Des images et du montage : le docu musical est-il le mieux placé pour raconter la musique ?

Des images et du montage : le docu musical est-il le mieux placé pour raconter la musique ?

Si vous êtes lecteur fidèle de MOWNO, vous savez notre passion pour les documentaires musicaux. Parce que filmer la musique, c’est évidemment très beau, mais c’est aussi l’occasion de trouver de nouvelles clés de compréhension dans le travail d’un artiste, une œuvre ou un mouvement musical. Un travail d’exploration, en somme, qui mérite aujourd’hui toutes ses lettres de noblesse.
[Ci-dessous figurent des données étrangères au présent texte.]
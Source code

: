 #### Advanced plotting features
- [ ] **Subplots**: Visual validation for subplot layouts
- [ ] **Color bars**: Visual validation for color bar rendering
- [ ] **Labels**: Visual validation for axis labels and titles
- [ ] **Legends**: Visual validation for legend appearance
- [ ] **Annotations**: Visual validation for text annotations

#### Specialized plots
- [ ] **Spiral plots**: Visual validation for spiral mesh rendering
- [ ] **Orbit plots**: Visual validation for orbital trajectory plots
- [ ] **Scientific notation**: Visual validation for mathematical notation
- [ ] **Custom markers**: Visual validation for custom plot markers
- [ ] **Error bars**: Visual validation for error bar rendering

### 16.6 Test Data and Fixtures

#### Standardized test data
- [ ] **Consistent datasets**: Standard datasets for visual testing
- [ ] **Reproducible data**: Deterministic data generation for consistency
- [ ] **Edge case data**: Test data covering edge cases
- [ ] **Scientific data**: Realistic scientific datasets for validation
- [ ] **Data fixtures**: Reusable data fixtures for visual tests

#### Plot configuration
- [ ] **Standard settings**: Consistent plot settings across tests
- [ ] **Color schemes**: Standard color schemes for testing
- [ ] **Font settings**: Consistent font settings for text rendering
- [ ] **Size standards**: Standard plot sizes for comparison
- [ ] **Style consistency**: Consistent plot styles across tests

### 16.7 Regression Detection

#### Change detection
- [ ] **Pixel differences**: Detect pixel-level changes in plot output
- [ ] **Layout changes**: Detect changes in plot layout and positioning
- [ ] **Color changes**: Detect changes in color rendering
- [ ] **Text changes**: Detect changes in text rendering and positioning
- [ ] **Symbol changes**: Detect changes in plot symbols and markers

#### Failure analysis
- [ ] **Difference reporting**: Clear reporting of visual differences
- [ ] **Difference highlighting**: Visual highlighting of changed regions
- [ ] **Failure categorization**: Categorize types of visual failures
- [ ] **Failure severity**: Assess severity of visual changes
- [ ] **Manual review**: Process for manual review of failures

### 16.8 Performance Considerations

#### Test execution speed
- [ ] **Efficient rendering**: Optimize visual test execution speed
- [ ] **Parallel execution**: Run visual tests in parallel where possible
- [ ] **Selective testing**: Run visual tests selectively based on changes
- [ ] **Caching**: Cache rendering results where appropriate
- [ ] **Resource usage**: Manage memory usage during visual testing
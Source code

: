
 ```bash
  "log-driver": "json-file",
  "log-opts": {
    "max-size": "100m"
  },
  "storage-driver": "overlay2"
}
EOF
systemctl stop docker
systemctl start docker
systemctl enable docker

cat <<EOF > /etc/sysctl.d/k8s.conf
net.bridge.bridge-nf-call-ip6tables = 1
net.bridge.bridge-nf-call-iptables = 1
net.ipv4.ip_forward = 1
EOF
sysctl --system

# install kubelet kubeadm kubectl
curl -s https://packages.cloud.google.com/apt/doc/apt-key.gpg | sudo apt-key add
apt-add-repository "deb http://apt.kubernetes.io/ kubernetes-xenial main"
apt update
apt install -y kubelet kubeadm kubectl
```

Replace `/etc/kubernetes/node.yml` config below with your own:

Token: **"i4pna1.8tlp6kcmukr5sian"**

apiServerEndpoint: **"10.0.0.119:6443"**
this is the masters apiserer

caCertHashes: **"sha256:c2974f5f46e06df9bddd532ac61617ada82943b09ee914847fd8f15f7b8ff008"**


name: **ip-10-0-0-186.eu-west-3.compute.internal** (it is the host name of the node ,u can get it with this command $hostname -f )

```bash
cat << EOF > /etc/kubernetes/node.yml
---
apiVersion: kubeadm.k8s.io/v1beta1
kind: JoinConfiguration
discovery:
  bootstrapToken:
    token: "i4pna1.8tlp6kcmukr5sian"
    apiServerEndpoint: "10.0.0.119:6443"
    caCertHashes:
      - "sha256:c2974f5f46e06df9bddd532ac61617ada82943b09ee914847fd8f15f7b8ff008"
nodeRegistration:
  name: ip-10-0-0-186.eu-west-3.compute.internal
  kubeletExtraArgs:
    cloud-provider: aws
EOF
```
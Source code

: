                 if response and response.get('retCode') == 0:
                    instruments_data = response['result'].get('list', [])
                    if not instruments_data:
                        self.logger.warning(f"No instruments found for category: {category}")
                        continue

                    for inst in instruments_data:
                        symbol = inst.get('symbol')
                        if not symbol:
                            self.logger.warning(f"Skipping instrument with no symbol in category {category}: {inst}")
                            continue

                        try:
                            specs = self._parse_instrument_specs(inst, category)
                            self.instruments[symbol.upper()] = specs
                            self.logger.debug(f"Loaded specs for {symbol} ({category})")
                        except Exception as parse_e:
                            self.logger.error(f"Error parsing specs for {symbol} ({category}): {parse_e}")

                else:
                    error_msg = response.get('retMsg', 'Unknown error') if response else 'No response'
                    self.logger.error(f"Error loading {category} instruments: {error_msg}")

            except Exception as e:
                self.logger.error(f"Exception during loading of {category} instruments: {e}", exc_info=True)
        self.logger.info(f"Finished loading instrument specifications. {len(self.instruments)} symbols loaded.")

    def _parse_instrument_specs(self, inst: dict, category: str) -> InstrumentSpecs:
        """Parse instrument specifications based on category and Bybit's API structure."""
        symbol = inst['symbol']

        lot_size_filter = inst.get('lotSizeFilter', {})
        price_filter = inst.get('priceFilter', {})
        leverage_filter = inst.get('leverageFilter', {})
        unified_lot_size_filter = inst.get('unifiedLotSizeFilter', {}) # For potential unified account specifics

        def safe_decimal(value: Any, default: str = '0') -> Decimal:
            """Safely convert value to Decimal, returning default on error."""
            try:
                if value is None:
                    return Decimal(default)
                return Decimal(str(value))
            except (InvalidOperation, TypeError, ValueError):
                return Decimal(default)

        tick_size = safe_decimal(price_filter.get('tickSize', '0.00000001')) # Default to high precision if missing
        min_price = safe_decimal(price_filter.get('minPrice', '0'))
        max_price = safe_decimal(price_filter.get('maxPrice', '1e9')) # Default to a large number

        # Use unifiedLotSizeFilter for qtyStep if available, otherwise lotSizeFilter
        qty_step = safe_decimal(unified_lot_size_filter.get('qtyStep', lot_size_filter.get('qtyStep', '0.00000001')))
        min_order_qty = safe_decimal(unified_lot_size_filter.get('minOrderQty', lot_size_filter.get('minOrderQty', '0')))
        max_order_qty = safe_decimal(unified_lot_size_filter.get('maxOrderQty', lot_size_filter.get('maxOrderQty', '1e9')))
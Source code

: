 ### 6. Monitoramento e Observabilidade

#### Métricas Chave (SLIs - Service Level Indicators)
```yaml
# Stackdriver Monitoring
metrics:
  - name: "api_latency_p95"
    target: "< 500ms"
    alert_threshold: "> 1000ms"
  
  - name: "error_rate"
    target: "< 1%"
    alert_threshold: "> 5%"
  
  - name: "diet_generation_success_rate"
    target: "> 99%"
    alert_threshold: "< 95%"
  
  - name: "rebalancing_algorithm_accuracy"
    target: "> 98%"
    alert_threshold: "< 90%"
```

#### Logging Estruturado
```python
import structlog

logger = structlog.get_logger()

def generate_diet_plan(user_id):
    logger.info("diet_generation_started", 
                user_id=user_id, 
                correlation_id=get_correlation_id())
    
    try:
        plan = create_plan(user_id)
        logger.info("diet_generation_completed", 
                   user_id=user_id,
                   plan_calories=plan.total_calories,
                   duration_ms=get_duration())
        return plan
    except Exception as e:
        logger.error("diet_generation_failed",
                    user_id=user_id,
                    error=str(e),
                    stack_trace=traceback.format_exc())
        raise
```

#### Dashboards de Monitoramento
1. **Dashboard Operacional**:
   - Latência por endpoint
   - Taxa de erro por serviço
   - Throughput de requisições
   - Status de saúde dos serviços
Et ça tombe bien : le festival Musical Ecran est bien décidé à les lui offrir.
Pour sa cinquième édition, l’événement bordelais déroule le tapis rouge à une sélection de films documentaires aux idées larges, partis explorer la musique sur tous les continents, du jazz d’avant-garde au hardcore scandinave en passant par le funk d’Ethiopie ou l’underground japonais. Bref, si vous êtes du genre curieux, foncez-y (le programme est disponible ici). Et en attendant son ouverture le 7 avril, on s’est entretenu avec son co-programmateur Richard Berthou. L’occasion d’aborder ce qui fait le sel d’un documentaire sur la musique, les pièges de l’exercice et les nombreuses réussites du genre.

Pour commencer très simplement, pouvez-vous m’expliquer de quelle envie ou constat est né le festival Musical Ecran en 2015 ?

Richard Berthou : C’est parti d’une anecdote assez simple. Le fils d’un de mes amis écoutait de la musique sur son téléphone au casque. Il me le prête. Je reconnais le morceau. C’était The Party Scene des Russell Brothers. Mais lui ne connaissait pas, il ne savait pas ce qu’il écoutait. J’ai alors réalisé qu’il y avait un vrai travail à mener sur la manière dont on écoute la musique pour mieux la connaître et la comprendre. Le documentaire musical était un moyen d’y parvenir.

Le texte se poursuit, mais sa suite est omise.